In recent years, deep learning has been extensively applied in the field of biology, including genomics (Alharbi & Rashid, 2022; Montesinos-López et al., 2021; Zou et al., 2019), gene regulation ((Gan et al., 2019; Li et al., 2019)), protein structure prediction and functional analysis (Baek & Baker, 2022; Bileschi et al., 2022; Jisna & Jayaraj, 2021; Pakhrin et al., 2021), drug discovery (Jiménez-Luna et al., 2020; Nag et al., 2022; Pandey et al., 2022; Tropsha et al., 2024), and biomarker discovery (Echle et al., 2021; Liang et al., 2023; Mandair et al., 2023; Steyaert et al., 2023). In the field of biology, the extraction of features is of paramount importance. Deep learning, particularly Convolutional Neural Networks (CNN), has demonstrated robust capabilities in this area. Gunasekaran et al.(Gunasekaran et al., 2021) used CNN to extract features from DNA sequences, subsequently processing these features through Bidirectional Long Short-Term Memory networks. This methodology was designed to enhance the contextual understanding within the sequence classification tasks, ultimately aiming to increase the accuracy of DNA sequence classification. DeepRHD(Routray et al., 2022) employs a multi-level feature extraction approach, utilizing CNN as feature map extractors, and integrates additional machine learning models to optimize the classification process. Tests conducted on multiple standard datasets demonstrate that this method significantly enhances the accuracy and efficiency of remote homology detection in proteins. This is particularly evident when processing protein sequences with complex structures. Notably, the application of deep learning technologies in biomedical fields is increasingly widespread, enabling the handling of large-scale biomedical data and the extraction of complex patterns and features. These capabilities are crucial for understanding the intricacies of gene expression regulation and accurately predicting gene expression.

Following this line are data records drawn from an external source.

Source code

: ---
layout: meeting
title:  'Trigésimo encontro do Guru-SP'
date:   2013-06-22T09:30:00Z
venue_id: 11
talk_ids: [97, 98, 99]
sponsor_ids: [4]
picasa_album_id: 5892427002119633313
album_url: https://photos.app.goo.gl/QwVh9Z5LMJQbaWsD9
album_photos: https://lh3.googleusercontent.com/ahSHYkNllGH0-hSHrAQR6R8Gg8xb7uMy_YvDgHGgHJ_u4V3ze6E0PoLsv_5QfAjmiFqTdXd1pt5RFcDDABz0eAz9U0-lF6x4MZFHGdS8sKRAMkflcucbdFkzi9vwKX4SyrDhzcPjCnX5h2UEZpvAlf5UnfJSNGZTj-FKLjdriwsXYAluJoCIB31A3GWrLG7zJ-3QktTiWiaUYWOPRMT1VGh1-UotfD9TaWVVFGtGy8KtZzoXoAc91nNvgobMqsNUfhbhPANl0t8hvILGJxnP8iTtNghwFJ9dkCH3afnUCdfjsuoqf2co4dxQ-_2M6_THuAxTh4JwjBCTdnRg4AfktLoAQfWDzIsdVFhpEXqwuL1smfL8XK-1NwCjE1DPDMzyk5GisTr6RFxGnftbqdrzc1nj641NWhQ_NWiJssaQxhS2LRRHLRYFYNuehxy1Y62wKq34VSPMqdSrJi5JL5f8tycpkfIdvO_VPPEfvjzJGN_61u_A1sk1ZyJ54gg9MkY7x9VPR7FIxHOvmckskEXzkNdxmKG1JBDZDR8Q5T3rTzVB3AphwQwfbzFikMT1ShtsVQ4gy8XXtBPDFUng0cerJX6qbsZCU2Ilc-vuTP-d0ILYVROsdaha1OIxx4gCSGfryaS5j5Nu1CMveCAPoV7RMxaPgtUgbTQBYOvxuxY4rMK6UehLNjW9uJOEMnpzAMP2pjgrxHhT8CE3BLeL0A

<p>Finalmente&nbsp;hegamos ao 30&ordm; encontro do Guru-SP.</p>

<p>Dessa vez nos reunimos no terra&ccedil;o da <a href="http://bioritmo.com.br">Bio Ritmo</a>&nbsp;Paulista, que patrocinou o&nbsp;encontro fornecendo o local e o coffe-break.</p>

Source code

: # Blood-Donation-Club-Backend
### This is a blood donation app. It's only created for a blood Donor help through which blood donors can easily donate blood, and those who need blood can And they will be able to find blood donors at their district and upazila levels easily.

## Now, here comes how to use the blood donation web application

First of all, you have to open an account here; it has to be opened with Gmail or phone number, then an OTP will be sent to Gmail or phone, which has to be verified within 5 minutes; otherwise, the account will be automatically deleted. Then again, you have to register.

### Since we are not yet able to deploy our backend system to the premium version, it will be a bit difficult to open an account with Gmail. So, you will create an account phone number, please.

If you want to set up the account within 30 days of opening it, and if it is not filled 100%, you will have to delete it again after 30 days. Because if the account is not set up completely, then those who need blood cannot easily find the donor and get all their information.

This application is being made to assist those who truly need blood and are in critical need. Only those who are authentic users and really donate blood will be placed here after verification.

To further enhance the accuracy of predicting gene expression based on methylation, we proposed DeepMethyGene, employing conventional deep learning methods with variable convolutional kernels and ResNet blocks for prediction. DeepMethyGene predicted the expression levels of 13,982 genes in TCGA breast cancer data, achieving a five-fold cross-validation result R2 of 0.64. The DeepMethyGene model showed significant superiority over the geneEXPLORE model in predicting gene expression, especially when the number of methylation sites within a 1 Mb radius around the gene location was limited and the average distance to the gene transcription start site (TSS) was minimal, leading to notably higher prediction accuracy.